Zero Trust Architecture Components

| Component | Function | Example Tools | |---|---|---| | Identity Provider | Strong authentication (MFA, passwordless) | Okta, Entra ID | | ZTNA | Application-level access (replaces VPN) | Zscaler, Cloudflare | | Microsegmentation | Limit lateral movement between workloads | Illumio, Guardicore | | Endpoint Security | Verify device health and compliance | CrowdStrike, Intune | | Data Security | Classify and protect sensitive data | Purview, Varonis | | SIEM/XDR | Monitor and detect threats continuously | Splunk, Sentinel |

Zero Trust vs. Traditional Security

| Aspect | Traditional (Perimeter) | Zero Trust | |---|---|---| | Trust model | Trust inside the network | Trust nothing by default | | Access control | Network-based (VPN, firewall) | Identity and context-based | | Lateral movement | Largely unrestricted inside | Microsegmented, restricted | | Remote access | VPN tunnel to corporate network | Direct-to-app access | | Verification | One-time at login | Continuous |

Implementing Zero Trust

Zero Trust is a journey, not a product.

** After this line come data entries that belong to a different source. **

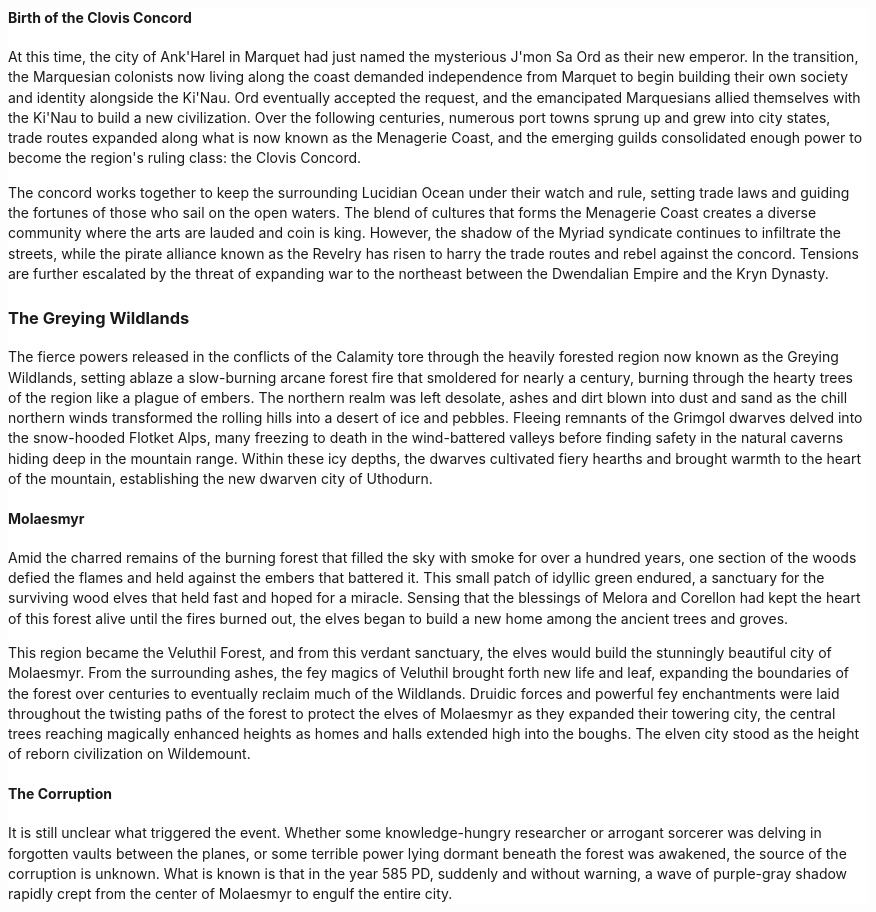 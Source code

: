 #### Birth of the Clovis Concord

At this time, the city of Ank'Harel in Marquet had just named the mysterious J'mon Sa Ord as their new emperor. In the transition, the Marquesian colonists now living along the coast demanded independence from Marquet to begin building their own society and identity alongside the Ki'Nau. Ord eventually accepted the request, and the emancipated Marquesians allied themselves with the Ki'Nau to build a new civilization. Over the following centuries, numerous port towns sprung up and grew into city states, trade routes expanded along what is now known as the Menagerie Coast, and the emerging guilds consolidated enough power to become the region's ruling class: the Clovis Concord.

The concord works together to keep the surrounding Lucidian Ocean under their watch and rule, setting trade laws and guiding the fortunes of those who sail on the open waters. The blend of cultures that forms the Menagerie Coast creates a diverse community where the arts are lauded and coin is king. However, the shadow of the Myriad syndicate continues to infiltrate the streets, while the pirate alliance known as the Revelry has risen to harry the trade routes and rebel against the concord. Tensions are further escalated by the threat of expanding war to the northeast between the Dwendalian Empire and the Kryn Dynasty.

### The Greying Wildlands

The fierce powers released in the conflicts of the Calamity tore through the heavily forested region now known as the Greying Wildlands, setting ablaze a slow-burning arcane forest fire that smoldered for nearly a century, burning through the hearty trees of the region like a plague of embers. The northern realm was left desolate, ashes and dirt blown into dust and sand as the chill northern winds transformed the rolling hills into a desert of ice and pebbles. Fleeing remnants of the Grimgol dwarves delved into the snow-hooded Flotket Alps, many freezing to death in the wind-battered valleys before finding safety in the natural caverns hiding deep in the mountain range. Within these icy depths, the dwarves cultivated fiery hearths and brought warmth to the heart of the mountain, establishing the new dwarven city of Uthodurn.

#### Molaesmyr

Amid the charred remains of the burning forest that filled the sky with smoke for over a hundred years, one section of the woods defied the flames and held against the embers that battered it. This small patch of idyllic green endured, a sanctuary for the surviving wood elves that held fast and hoped for a miracle. Sensing that the blessings of Melora and Corellon had kept the heart of this forest alive until the fires burned out, the elves began to build a new home among the ancient trees and groves.

This region became the Veluthil Forest, and from this verdant sanctuary, the elves would build the stunningly beautiful city of Molaesmyr. From the surrounding ashes, the fey magics of Veluthil brought forth new life and leaf, expanding the boundaries of the forest over centuries to eventually reclaim much of the Wildlands. Druidic forces and powerful fey enchantments were laid throughout the twisting paths of the forest to protect the elves of Molaesmyr as they expanded their towering city, the central trees reaching magically enhanced heights as homes and halls extended high into the boughs. The elven city stood as the height of reborn civilization on Wildemount.

#### The Corruption

It is still unclear what triggered the event. Whether some knowledge-hungry researcher or arrogant sorcerer was delving in forgotten vaults between the planes, or some terrible power lying dormant beneath the forest was awakened, the source of the corruption is unknown. What is known is that in the year 585 PD, suddenly and without warning, a wave of purple-gray shadow rapidly crept from the center of Molaesmyr to engulf the entire city.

A phased approach:

  1. Identify your protect surface — Critical data, applications, assets, and services
  2. Map transaction flows — Understand how data moves through your environment
  3. Build a Zero Trust architecture — Deploy identity, ZTNA, segmentation
  4. Create Zero Trust policies — Define granular access rules
  5. Monitor and maintain — Continuously verify and adapt

Related Technologies

Zero Trust intersects with SASE, IAM, PAM, microsegmentation, and ZTNA. Many vendors market "Zero Trust" solutions — look for specific capabilities rather than marketing labels.